# YOUR OBJECTIVE
Look through the records and copy each line with the string "section" in it.

Stored items from a collection
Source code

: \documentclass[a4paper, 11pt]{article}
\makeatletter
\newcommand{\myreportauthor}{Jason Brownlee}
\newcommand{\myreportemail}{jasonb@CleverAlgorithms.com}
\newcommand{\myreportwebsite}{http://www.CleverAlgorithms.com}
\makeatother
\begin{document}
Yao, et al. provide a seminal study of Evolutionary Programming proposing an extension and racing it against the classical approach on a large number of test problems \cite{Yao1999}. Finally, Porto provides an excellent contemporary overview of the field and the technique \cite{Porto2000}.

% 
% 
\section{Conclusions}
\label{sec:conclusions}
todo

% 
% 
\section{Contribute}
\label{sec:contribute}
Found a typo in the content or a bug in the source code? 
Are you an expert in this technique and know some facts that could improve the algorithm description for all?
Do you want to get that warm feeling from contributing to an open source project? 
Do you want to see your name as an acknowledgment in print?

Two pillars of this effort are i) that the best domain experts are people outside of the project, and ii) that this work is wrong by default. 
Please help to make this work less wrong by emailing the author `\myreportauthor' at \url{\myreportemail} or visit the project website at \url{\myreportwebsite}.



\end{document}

# RESPONSE TO THIS EXERCISE
\section{Conclusions}
\section{Contribute}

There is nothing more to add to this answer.